I DREAM of her the whole night long, The pillows with my tears are wet. I wake, I seek amid the throng The courage to forget.

Yet still, as night comes round, I dread, With unavailing fears, The dawn that finds, beneath my head, The pillows wet with tears.

 

TEARS.

O HANDS that I have held in mine, That knew my kisses and my tears, Hands that in other years Have poured my balm, have poured my wine;

Women, once loved, and always mine, I call to you across the years, I bring a gift of tears, I bring my tears to you as wine.

 

THE LAST EXIT.

OUR love was all arrayed in pleasantness, A tender little love that sighed and smiled At little happy nothings, like a child, A dainty little love in fancy dress.

But now the love that once was half in play Has come to be this grave and piteous thing.
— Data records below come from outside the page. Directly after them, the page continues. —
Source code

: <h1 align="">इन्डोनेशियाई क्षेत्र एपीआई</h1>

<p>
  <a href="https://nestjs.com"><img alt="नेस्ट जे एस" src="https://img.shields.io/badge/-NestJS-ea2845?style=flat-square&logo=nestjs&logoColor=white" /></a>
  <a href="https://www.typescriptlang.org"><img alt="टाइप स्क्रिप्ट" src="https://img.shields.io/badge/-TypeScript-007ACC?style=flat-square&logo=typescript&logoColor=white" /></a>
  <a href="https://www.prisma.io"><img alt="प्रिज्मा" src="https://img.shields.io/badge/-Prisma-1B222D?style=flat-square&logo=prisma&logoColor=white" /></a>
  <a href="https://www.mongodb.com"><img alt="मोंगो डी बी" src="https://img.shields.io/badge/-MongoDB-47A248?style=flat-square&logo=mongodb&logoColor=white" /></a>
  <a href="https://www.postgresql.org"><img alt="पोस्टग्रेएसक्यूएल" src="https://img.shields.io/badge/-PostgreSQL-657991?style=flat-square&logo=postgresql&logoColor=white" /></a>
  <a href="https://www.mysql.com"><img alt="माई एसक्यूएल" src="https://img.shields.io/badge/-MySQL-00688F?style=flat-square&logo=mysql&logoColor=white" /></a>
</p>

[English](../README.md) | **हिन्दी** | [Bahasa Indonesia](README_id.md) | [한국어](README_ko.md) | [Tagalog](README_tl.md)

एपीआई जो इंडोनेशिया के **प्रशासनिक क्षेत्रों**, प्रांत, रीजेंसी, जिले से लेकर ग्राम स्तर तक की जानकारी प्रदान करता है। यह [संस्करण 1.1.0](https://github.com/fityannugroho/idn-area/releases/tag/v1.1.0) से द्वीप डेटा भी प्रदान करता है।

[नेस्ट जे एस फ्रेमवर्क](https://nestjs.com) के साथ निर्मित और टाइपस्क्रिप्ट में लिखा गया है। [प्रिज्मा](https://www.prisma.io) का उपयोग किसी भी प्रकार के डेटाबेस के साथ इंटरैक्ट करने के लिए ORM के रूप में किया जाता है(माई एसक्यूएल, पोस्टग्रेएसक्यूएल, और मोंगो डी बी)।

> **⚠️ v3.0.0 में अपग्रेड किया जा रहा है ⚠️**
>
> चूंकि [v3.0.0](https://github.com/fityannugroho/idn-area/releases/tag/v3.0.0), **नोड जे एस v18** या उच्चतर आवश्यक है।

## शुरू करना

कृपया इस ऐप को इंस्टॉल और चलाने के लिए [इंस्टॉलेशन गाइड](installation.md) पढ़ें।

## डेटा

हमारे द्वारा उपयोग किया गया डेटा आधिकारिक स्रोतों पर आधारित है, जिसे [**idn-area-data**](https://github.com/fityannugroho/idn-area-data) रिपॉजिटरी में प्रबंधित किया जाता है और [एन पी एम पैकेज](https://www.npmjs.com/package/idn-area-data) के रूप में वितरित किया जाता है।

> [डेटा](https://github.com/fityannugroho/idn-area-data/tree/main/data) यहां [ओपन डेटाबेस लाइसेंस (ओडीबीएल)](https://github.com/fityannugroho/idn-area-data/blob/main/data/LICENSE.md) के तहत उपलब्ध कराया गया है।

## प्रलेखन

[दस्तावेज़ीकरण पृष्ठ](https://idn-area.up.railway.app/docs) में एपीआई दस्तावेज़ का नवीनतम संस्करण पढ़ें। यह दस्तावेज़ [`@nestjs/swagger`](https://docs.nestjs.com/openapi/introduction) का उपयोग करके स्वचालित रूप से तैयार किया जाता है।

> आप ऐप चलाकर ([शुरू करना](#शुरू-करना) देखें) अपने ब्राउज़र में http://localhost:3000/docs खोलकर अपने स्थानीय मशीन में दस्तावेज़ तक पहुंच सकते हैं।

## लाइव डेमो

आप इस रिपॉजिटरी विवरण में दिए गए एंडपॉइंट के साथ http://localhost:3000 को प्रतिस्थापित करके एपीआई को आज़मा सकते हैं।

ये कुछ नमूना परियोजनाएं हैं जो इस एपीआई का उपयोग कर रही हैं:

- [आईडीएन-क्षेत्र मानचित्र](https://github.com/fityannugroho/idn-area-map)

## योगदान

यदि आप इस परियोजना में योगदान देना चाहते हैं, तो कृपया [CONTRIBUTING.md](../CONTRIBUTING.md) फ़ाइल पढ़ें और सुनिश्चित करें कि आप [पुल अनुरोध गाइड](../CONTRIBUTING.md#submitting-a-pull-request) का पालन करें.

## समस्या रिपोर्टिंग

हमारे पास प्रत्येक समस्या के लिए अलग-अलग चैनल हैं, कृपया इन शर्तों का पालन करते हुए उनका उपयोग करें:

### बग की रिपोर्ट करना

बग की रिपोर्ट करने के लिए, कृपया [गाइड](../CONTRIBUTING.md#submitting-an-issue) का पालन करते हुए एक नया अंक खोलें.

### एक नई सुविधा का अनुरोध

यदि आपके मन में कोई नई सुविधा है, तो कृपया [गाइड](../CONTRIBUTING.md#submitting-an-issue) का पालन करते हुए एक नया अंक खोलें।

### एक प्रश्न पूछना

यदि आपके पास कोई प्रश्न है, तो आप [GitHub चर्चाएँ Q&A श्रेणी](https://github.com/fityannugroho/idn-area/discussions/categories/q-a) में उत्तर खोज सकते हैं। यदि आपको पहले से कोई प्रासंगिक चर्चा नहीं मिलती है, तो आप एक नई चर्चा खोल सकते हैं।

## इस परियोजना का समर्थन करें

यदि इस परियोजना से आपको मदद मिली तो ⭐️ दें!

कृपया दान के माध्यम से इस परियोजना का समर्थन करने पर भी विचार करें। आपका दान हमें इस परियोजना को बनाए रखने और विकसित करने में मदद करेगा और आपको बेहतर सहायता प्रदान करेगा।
Why did you leave me all this suffering For all your memory when you went away?

You might have played the play out, O my friend, Closing upon a kiss our comedy. Or is it, then, a fault of taste in me, Who like no tragic exit at the end?

 

AFTER LOVE.

O TO part now, and, parting now, Never to meet again; To have done for ever, I and thou, With joy, and so with pain.

It is too hard, too hard to meet As friends, and love no more; Those other meetings were too sweet That went before.

And I would have, now love is over, An end to all, an end: I cannot, having been your lover, Stoop to become your friend!